[Source texts of formatted documents]

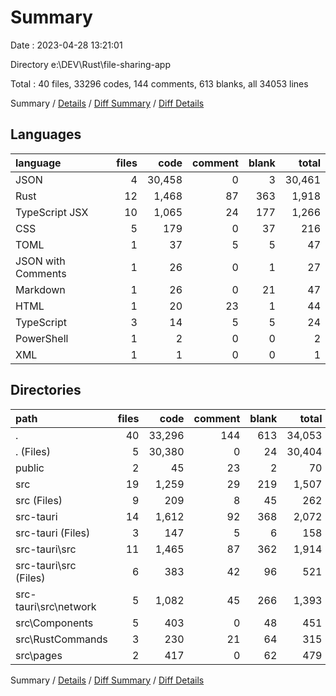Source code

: # Summary

Date : 2023-04-28 13:21:01

Directory e:\\DEV\\Rust\\file-sharing-app

Total : 40 files,  33296 codes, 144 comments, 613 blanks, all 34053 lines

Summary / [Details](details.md) / [Diff Summary](diff.md) / [Diff Details](diff-details.md)

## Languages
| language | files | code | comment | blank | total |
| :--- | ---: | ---: | ---: | ---: | ---: |
| JSON | 4 | 30,458 | 0 | 3 | 30,461 |
| Rust | 12 | 1,468 | 87 | 363 | 1,918 |
| TypeScript JSX | 10 | 1,065 | 24 | 177 | 1,266 |
| CSS | 5 | 179 | 0 | 37 | 216 |
| TOML | 1 | 37 | 5 | 5 | 47 |
| JSON with Comments | 1 | 26 | 0 | 1 | 27 |
| Markdown | 1 | 26 | 0 | 21 | 47 |
| HTML | 1 | 20 | 23 | 1 | 44 |
| TypeScript | 3 | 14 | 5 | 5 | 24 |
| PowerShell | 1 | 2 | 0 | 0 | 2 |
| XML | 1 | 1 | 0 | 0 | 1 |

## Directories
| path | files | code | comment | blank | total |
| :--- | ---: | ---: | ---: | ---: | ---: |
| . | 40 | 33,296 | 144 | 613 | 34,053 |
| . (Files) | 5 | 30,380 | 0 | 24 | 30,404 |
| public | 2 | 45 | 23 | 2 | 70 |
| src | 19 | 1,259 | 29 | 219 | 1,507 |
| src (Files) | 9 | 209 | 8 | 45 | 262 |
| src-tauri | 14 | 1,612 | 92 | 368 | 2,072 |
| src-tauri (Files) | 3 | 147 | 5 | 6 | 158 |
| src-tauri\\src | 11 | 1,465 | 87 | 362 | 1,914 |
| src-tauri\\src (Files) | 6 | 383 | 42 | 96 | 521 |
| src-tauri\\src\\network | 5 | 1,082 | 45 | 266 | 1,393 |
| src\\Components | 5 | 403 | 0 | 48 | 451 |
| src\\RustCommands | 3 | 230 | 21 | 64 | 315 |
| src\\pages | 2 | 417 | 0 | 62 | 479 |

Summary / [Details](details.md) / [Diff Summary](diff.md) / [Diff Details](diff-details.md)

Directions for this task: Omit the pictures and write out the remaining data exactly.

Answer section:
Source code

: # Summary

Date : 2023-04-28 13:21:01

Directory e:\\DEV\\Rust\\file-sharing-app

Total : 40 files,  33296 codes, 144 comments, 613 blanks, all 34053 lines

Summary / [Details](details.md) / [Diff Summary](diff.md) / [Diff Details](diff-details.md)

## Languages
| language | files | code | comment | blank | total |
| :--- | ---: | ---: | ---: | ---: | ---: |
| JSON | 4 | 30,458 | 0 | 3 | 30,461 |
| Rust | 12 | 1,468 | 87 | 363 | 1,918 |
| TypeScript JSX | 10 | 1,065 | 24 | 177 | 1,266 |
| CSS | 5 | 179 | 0 | 37 | 216 |
| TOML | 1 | 37 | 5 | 5 | 47 |
| JSON with Comments | 1 | 26 | 0 | 1 | 27 |
| Markdown | 1 | 26 | 0 | 21 | 47 |
| HTML | 1 | 20 | 23 | 1 | 44 |
| TypeScript | 3 | 14 | 5 | 5 | 24 |
| PowerShell | 1 | 2 | 0 | 0 | 2 |
| XML | 1 | 1 | 0 | 0 | 1 |

## Directories
| path | files | code | comment | blank | total |
| :--- | ---: | ---: | ---: | ---: | ---: |
| . | 40 | 33,296 | 144 | 613 | 34,053 |
| . (Files) | 5 | 30,380 | 0 | 24 | 30,404 |
| public | 2 | 45 | 23 | 2 | 70 |
| src | 19 | 1,259 | 29 | 219 | 1,507 |
| src (Files) | 9 | 209 | 8 | 45 | 262 |
| src-tauri | 14 | 1,612 | 92 | 368 | 2,072 |
| src-tauri (Files) | 3 | 147 | 5 | 6 | 158 |
| src-tauri\\src | 11 | 1,465 | 87 | 362 | 1,914 |
| src-tauri\\src (Files) | 6 | 383 | 42 | 96 | 521 |
| src-tauri\\src\\network | 5 | 1,082 | 45 | 266 | 1,393 |
| src\\Components | 5 | 403 | 0 | 48 | 451 |
| src\\RustCommands | 3 | 230 | 21 | 64 | 315 |
| src\\pages | 2 | 417 | 0 | 62 | 479 |

Summary / [Details](details.md) / [Diff Summary](diff.md) / [Diff Details](diff-details.md)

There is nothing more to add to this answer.